[Dataset content]
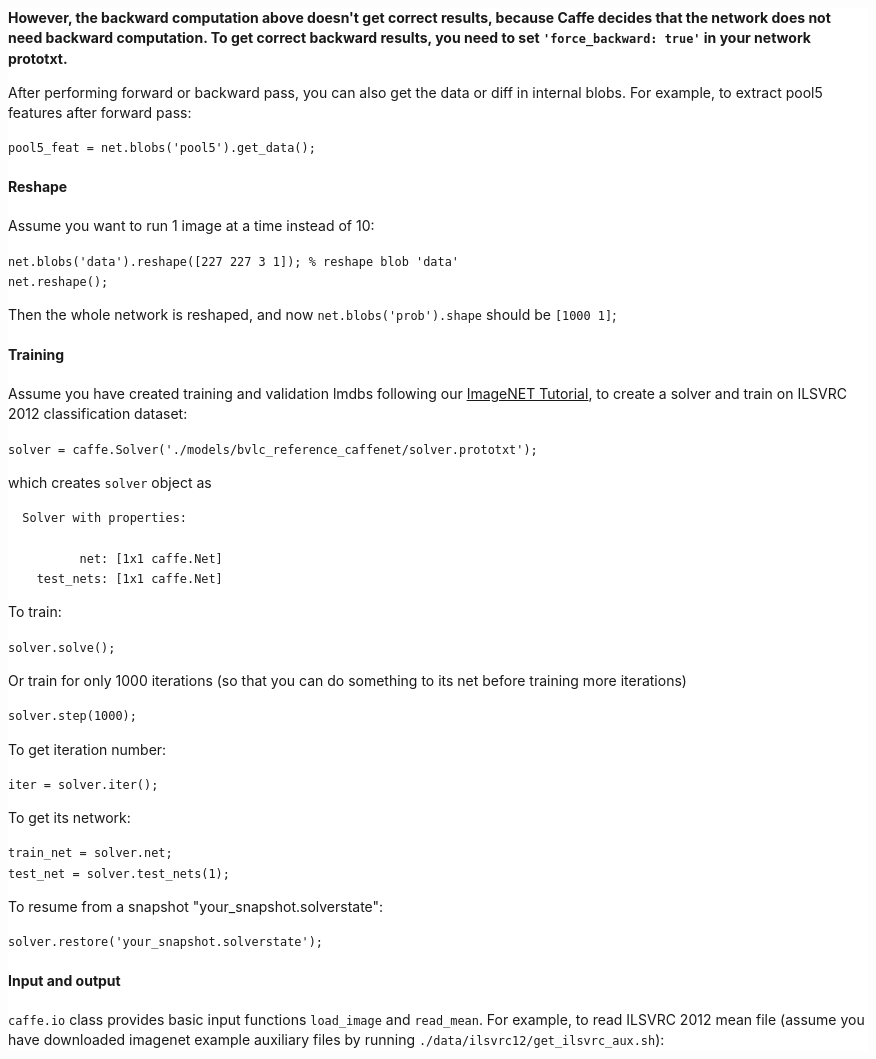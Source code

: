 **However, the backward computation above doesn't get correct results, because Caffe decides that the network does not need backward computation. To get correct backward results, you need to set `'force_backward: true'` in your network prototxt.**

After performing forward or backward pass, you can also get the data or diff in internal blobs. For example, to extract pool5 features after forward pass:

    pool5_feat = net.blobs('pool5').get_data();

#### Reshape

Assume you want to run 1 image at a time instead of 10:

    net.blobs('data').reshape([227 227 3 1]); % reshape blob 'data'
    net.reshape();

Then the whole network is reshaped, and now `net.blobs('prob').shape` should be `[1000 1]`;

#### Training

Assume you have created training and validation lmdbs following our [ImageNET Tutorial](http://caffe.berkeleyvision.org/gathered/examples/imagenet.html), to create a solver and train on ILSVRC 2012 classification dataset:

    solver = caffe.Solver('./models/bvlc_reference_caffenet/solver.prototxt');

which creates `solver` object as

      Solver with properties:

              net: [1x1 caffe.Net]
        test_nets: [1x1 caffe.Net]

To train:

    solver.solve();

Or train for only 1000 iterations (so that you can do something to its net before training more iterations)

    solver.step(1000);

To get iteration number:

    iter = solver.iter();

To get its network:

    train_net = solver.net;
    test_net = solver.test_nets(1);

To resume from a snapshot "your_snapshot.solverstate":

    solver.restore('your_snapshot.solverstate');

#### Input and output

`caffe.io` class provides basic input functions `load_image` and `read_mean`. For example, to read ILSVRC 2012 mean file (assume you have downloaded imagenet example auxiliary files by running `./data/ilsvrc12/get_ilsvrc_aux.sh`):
[/Dataset content]
▶ Task requirements: Quote the listing above, but only from the line that shows "Then the whole" through the line that shows "train_net = solver.net;".

▶ Solved exercise:
Then the whole network is reshaped, and now `net.blobs('prob').shape` should be `[1000 1]`;

#### Training

Assume you have created training and validation lmdbs following our [ImageNET Tutorial](http://caffe.berkeleyvision.org/gathered/examples/imagenet.html), to create a solver and train on ILSVRC 2012 classification dataset:

    solver = caffe.Solver('./models/bvlc_reference_caffenet/solver.prototxt');

which creates `solver` object as

      Solver with properties:

              net: [1x1 caffe.Net]
        test_nets: [1x1 caffe.Net]

To train:

    solver.solve();

Or train for only 1000 iterations (so that you can do something to its net before training more iterations)

    solver.step(1000);

To get iteration number:

    iter = solver.iter();

To get its network:

    train_net = solver.net;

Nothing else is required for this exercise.